Can I have checkpoints in Bayesian optimization for tuning hyperparameters of a neural network?

Question

0 votes

Hi there,

I'm trying to implement Bayesian Optimization on a BiLSTM network.

I'm planning to run this code in a university cluster but, they give us maximum of 2 days (48 hours) to run our job and if it goes beyond it, they automatically kill the job which probably will result in wasted time and resources for me and for other students waiting in que.

I was wondering if it would be possible to implement some kind of a checkpoint for bayesopt() to continue from where the job is left off:

Basically, what I'm asking is if I can save my previous runs (variables bayesopt() observed) and load them in my next run and continue from where it stopped?

I have not seen any documentation related to this (I may have missed it).

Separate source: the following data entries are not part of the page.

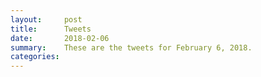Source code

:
```yaml
---
layout:     post
title:      Tweets
date:       2018-02-06
summary:    These are the tweets for February 6, 2018.
categories:
---
```


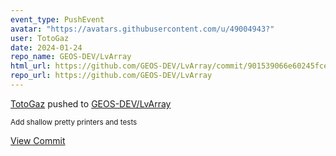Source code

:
 ```yaml
---
event_type: PushEvent
avatar: "https://avatars.githubusercontent.com/u/49004943?"
user: TotoGaz
date: 2024-01-24
repo_name: GEOS-DEV/LvArray
html_url: https://github.com/GEOS-DEV/LvArray/commit/901539066e60245fcef21dc3401ca4ba29e1aed4
repo_url: https://github.com/GEOS-DEV/LvArray
---
```


<a href='https://github.com/TotoGaz' target='_blank'>TotoGaz</a> pushed to <a href='https://github.com/GEOS-DEV/LvArray' target='_blank'>GEOS-DEV/LvArray</a>

<small>Add shallow pretty printers and tests</small>

<a href='https://github.com/GEOS-DEV/LvArray/commit/901539066e60245fcef21dc3401ca4ba29e1aed4' target='_blank'>View Commit</a>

My understanding with bayesopt() is that, the more points are observed, the more accurate the answers bayesopt() gives. Is this right? If so, that means I might want to try to run it for more than 2 days maybe. The number of cores I can request are limited (the more I request, the longer I wait in que) and from what I'm estimating, the most complex combination of variables can take between 40 mins to 1 hour to train and give me a result ( obviously, not every combination will take this much time).

Any help is appreciated.

Thank you.

0 Comments
Show -2 older comments Hide -2 older comments

Sign in to comment.

Sign in to answer this question.

Follow Question

Answer 1

Aditya Patil on 16 Nov 2020

Edited: Aditya Patil on 16 Nov 2020

Open in MATLAB Online

1 vote

Currently, there is no checkpointing argument. However, you can use the 'OutputFcn' argument along with the 'SaveFileName' argument to save to file, and the resume function to restart the process as follows,

x1 = optimizableVariable('x1',[-5,5]);
x2 = optimizableVariable('x2',[-5,5]);
fun = @rosenbrocks;
if exist('BayesoptResults.mat','file')
    load('BayesoptResults.mat');
    results = resume(BayesoptResults,...
    'SaveFileName', 'BayesoptResults.mat', ...
     'OutputFcn',{@saveToFile});
else
    results = bayesopt(fun, [x1, x2],'AcquisitionFunctionName',...
    'expected-improvement-plus', ...
    'SaveFileName', 'BayesoptResults.mat', ...
    'OutputFcn',{@saveToFile});
end
function f = rosenbrocks(x)
    f = 100*(x.x2 - x.x1^2)^2 + (1 - x.x1)^2;
end

Note that this saves to file on every iteration, so you might want to replace saveToFile with a custom function that saves occasionally, for performance reason.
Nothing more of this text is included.